Connie had no answer, and she gave none.

Leopold parked his car at the corner of Oak Street and walked across to a yard where a man was mowing his lawn. It was late afternoon, almost dinnertime, and in some yards families were preparing to eat outdoors. The odor of charcoal cooking hung heavy in the air.

“You're Bob Aarons?” Leopold asked the man with the power mower.

“That's right.” He switched off the mower and frowned.

“I wonder if you could answer a few questions. I'm Captain Leopold, investigating the death of Chester Vogel down the street.”

“Terrible thing,” the man said, his face relaxing a bit. “I've been a friend of theirs for years.” He was tall and middle-aged, with a ready smile when he cared to use it.

“I understand Mrs.

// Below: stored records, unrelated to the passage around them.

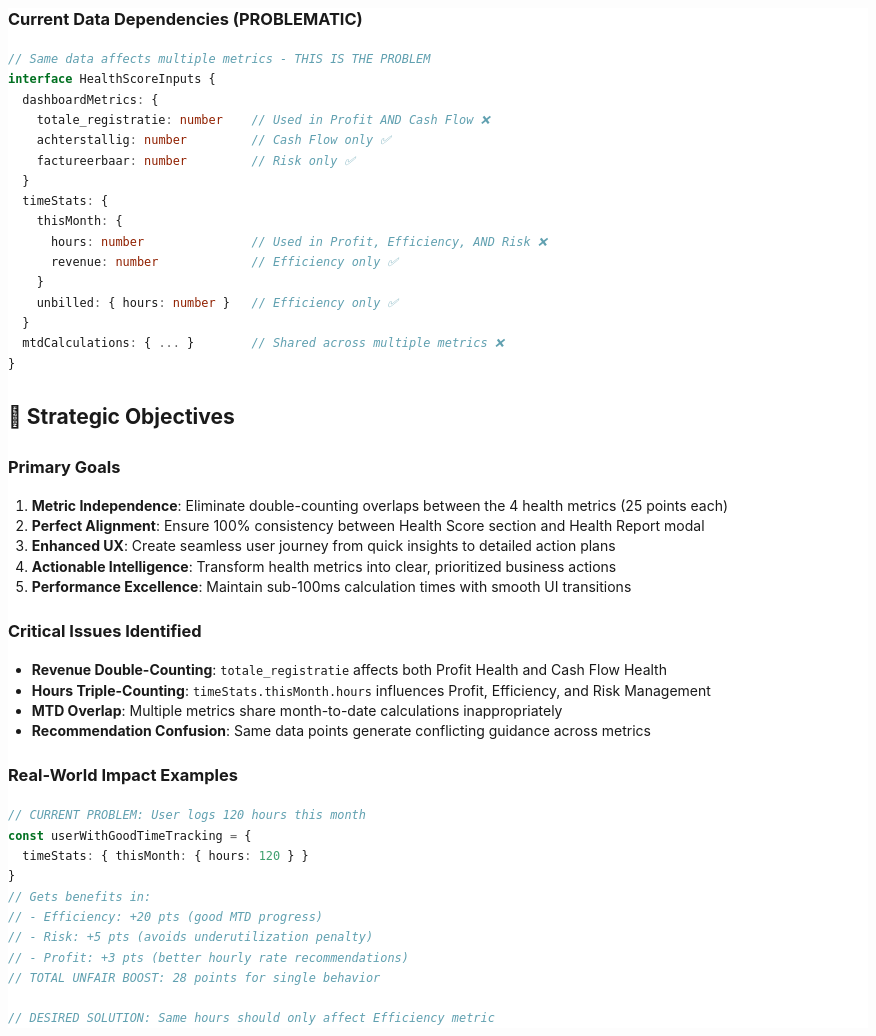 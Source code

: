 ### Current Data Dependencies (PROBLEMATIC)
```typescript
// Same data affects multiple metrics - THIS IS THE PROBLEM
interface HealthScoreInputs {
  dashboardMetrics: {
    totale_registratie: number    // Used in Profit AND Cash Flow ❌
    achterstallig: number         // Cash Flow only ✅
    factureerbaar: number         // Risk only ✅
  }
  timeStats: {
    thisMonth: {
      hours: number               // Used in Profit, Efficiency, AND Risk ❌
      revenue: number             // Efficiency only ✅
    }
    unbilled: { hours: number }   // Efficiency only ✅
  }
  mtdCalculations: { ... }        // Shared across multiple metrics ❌
}
```

## 🎯 Strategic Objectives

### Primary Goals
1. **Metric Independence**: Eliminate double-counting overlaps between the 4 health metrics (25 points each)
2. **Perfect Alignment**: Ensure 100% consistency between Health Score section and Health Report modal
3. **Enhanced UX**: Create seamless user journey from quick insights to detailed action plans
4. **Actionable Intelligence**: Transform health metrics into clear, prioritized business actions
5. **Performance Excellence**: Maintain sub-100ms calculation times with smooth UI transitions

### Critical Issues Identified
- **Revenue Double-Counting**: `totale_registratie` affects both Profit Health and Cash Flow Health
- **Hours Triple-Counting**: `timeStats.thisMonth.hours` influences Profit, Efficiency, and Risk Management
- **MTD Overlap**: Multiple metrics share month-to-date calculations inappropriately
- **Recommendation Confusion**: Same data points generate conflicting guidance across metrics

### Real-World Impact Examples
```typescript
// CURRENT PROBLEM: User logs 120 hours this month
const userWithGoodTimeTracking = {
  timeStats: { thisMonth: { hours: 120 } }
}
// Gets benefits in:
// - Efficiency: +20 pts (good MTD progress)
// - Risk: +5 pts (avoids underutilization penalty)
// - Profit: +3 pts (better hourly rate recommendations)
// TOTAL UNFAIR BOOST: 28 points for single behavior

// DESIRED SOLUTION: Same hours should only affect Efficiency metric
```
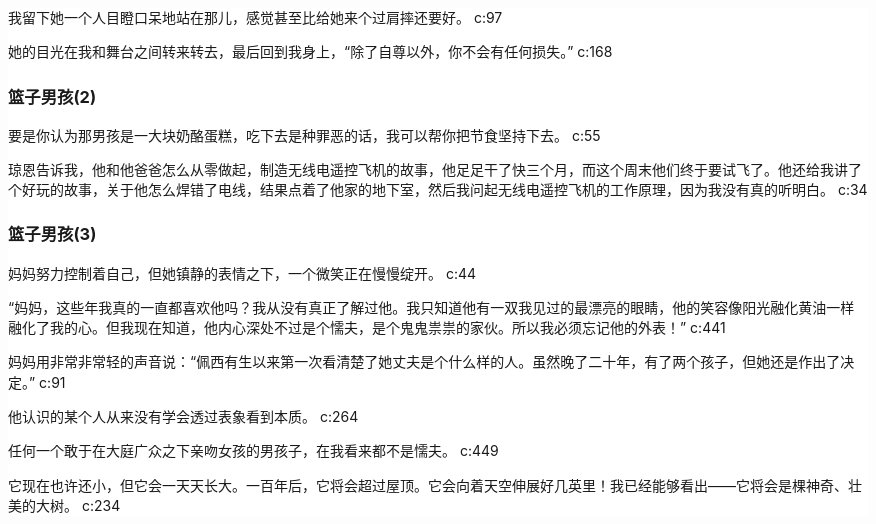 我留下她一个人目瞪口呆地站在那儿，感觉甚至比给她来个过肩摔还要好。 c:97

她的目光在我和舞台之间转来转去，最后回到我身上，“除了自尊以外，你不会有任何损失。” c:168

### 篮子男孩(2)

要是你认为那男孩是一大块奶酪蛋糕，吃下去是种罪恶的话，我可以帮你把节食坚持下去。 c:55

琼恩告诉我，他和他爸爸怎么从零做起，制造无线电遥控飞机的故事，他足足干了快三个月，而这个周末他们终于要试飞了。他还给我讲了个好玩的故事，关于他怎么焊错了电线，结果点着了他家的地下室，然后我问起无线电遥控飞机的工作原理，因为我没有真的听明白。 c:34

### 篮子男孩(3)

妈妈努力控制着自己，但她镇静的表情之下，一个微笑正在慢慢绽开。 c:44

“妈妈，这些年我真的一直都喜欢他吗？我从没有真正了解过他。我只知道他有一双我见过的最漂亮的眼睛，他的笑容像阳光融化黄油一样融化了我的心。但我现在知道，他内心深处不过是个懦夫，是个鬼鬼祟祟的家伙。所以我必须忘记他的外表！” c:441

妈妈用非常非常轻的声音说：“佩西有生以来第一次看清楚了她丈夫是个什么样的人。虽然晚了二十年，有了两个孩子，但她还是作出了决定。” c:91

他认识的某个人从来没有学会透过表象看到本质。 c:264

任何一个敢于在大庭广众之下亲吻女孩的男孩子，在我看来都不是懦夫。 c:449

它现在也许还小，但它会一天天长大。一百年后，它将会超过屋顶。它会向着天空伸展好几英里！我已经能够看出——它将会是棵神奇、壮美的大树。 c:234
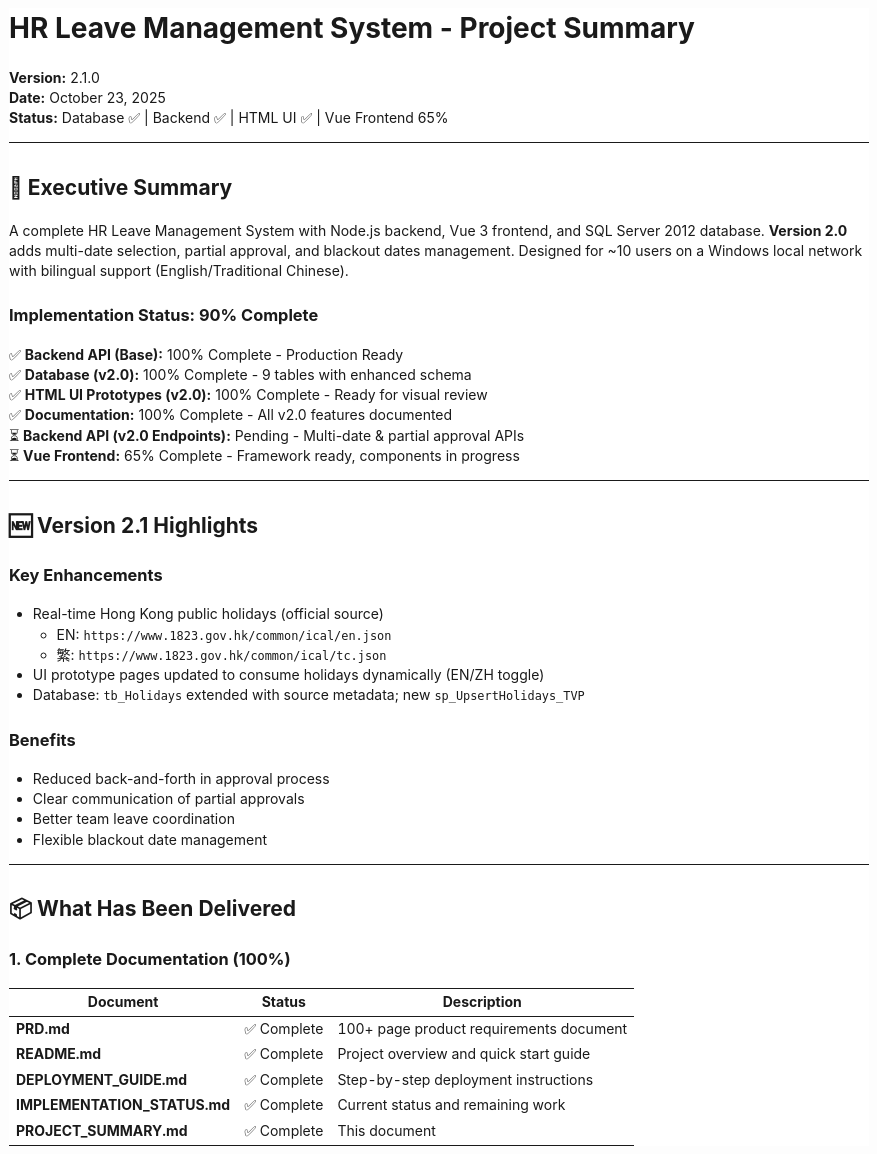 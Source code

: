 # HR Leave Management System - Project Summary

**Version:** 2.1.0  
**Date:** October 23, 2025  
**Status:** Database ✅ | Backend ✅ | HTML UI ✅ | Vue Frontend 65%

---

## 🎯 Executive Summary

A complete HR Leave Management System with Node.js backend, Vue 3 frontend, and SQL Server 2012 database. **Version 2.0** adds multi-date selection, partial approval, and blackout dates management. Designed for ~10 users on a Windows local network with bilingual support (English/Traditional Chinese).

### Implementation Status: 90% Complete

✅ **Backend API (Base):** 100% Complete - Production Ready  
✅ **Database (v2.0):** 100% Complete - 9 tables with enhanced schema  
✅ **HTML UI Prototypes (v2.0):** 100% Complete - Ready for visual review  
✅ **Documentation:** 100% Complete - All v2.0 features documented  
⏳ **Backend API (v2.0 Endpoints):** Pending - Multi-date & partial approval APIs  
⏳ **Vue Frontend:** 65% Complete - Framework ready, components in progress

---

## 🆕 Version 2.1 Highlights

### Key Enhancements
- Real-time Hong Kong public holidays (official source)
  - EN: `https://www.1823.gov.hk/common/ical/en.json`
  - 繁: `https://www.1823.gov.hk/common/ical/tc.json`
- UI prototype pages updated to consume holidays dynamically (EN/ZH toggle)
- Database: `tb_Holidays` extended with source metadata; new `sp_UpsertHolidays_TVP`

### Benefits
- Reduced back-and-forth in approval process
- Clear communication of partial approvals
- Better team leave coordination
- Flexible blackout date management

---

## 📦 What Has Been Delivered

### 1. Complete Documentation (100%)

| Document | Status | Description |
|----------|--------|-------------|
| **PRD.md** | ✅ Complete | 100+ page product requirements document |
| **README.md** | ✅ Complete | Project overview and quick start guide |
| **DEPLOYMENT_GUIDE.md** | ✅ Complete | Step-by-step deployment instructions |
| **IMPLEMENTATION_STATUS.md** | ✅ Complete | Current status and remaining work |
| **PROJECT_SUMMARY.md** | ✅ Complete | This document |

Vogel was up here talking with you when it happened.”

“About that time, I guess, though the shooting might have stopped before she arrived. We chatted a few minutes and then she went on home. A few minutes later I heard her screams. I reached the house just after Mrs. Pearson.”

Leopold nodded. “Tell me, how did Vogel get along with his wife? Any trouble there?”

“Not that I know of.” The smile vanished. “It was the kid on Maple Street that shot him, you know. It wasn't Katherine Vogel.”

“I didn't say it was.”

“Just because the kid's father is a cop is no reason to let him off the hook.”

“Certainly not.” Leopold could see he'd get nowhere here. “Thanks for your time, Mr. Aarons. I'll be going now.”

He turned to leave, but Aarons called him back. “Look, you might talk to Linda Pearson about it.”

“What could she tell me?”

The man's face was blank. “Ask her.”

“Come on, Mr. Aarons.”

The man stared down at the grass. “In the house, right after I got there, Mrs. Pearson said Katherine had killed him. That was before we knew what really happened, of course.”

“Of course. Thanks, Mr. Aarons. I'll talk to her.”

Linda Pearson came to the door at his first ring. He identified himself and reminded her of their meeting the previous afternoon, but she still seemed reluctant to let him in. “My husband's at the funeral parlor with Katherine Vogel. I'm alone with the baby.”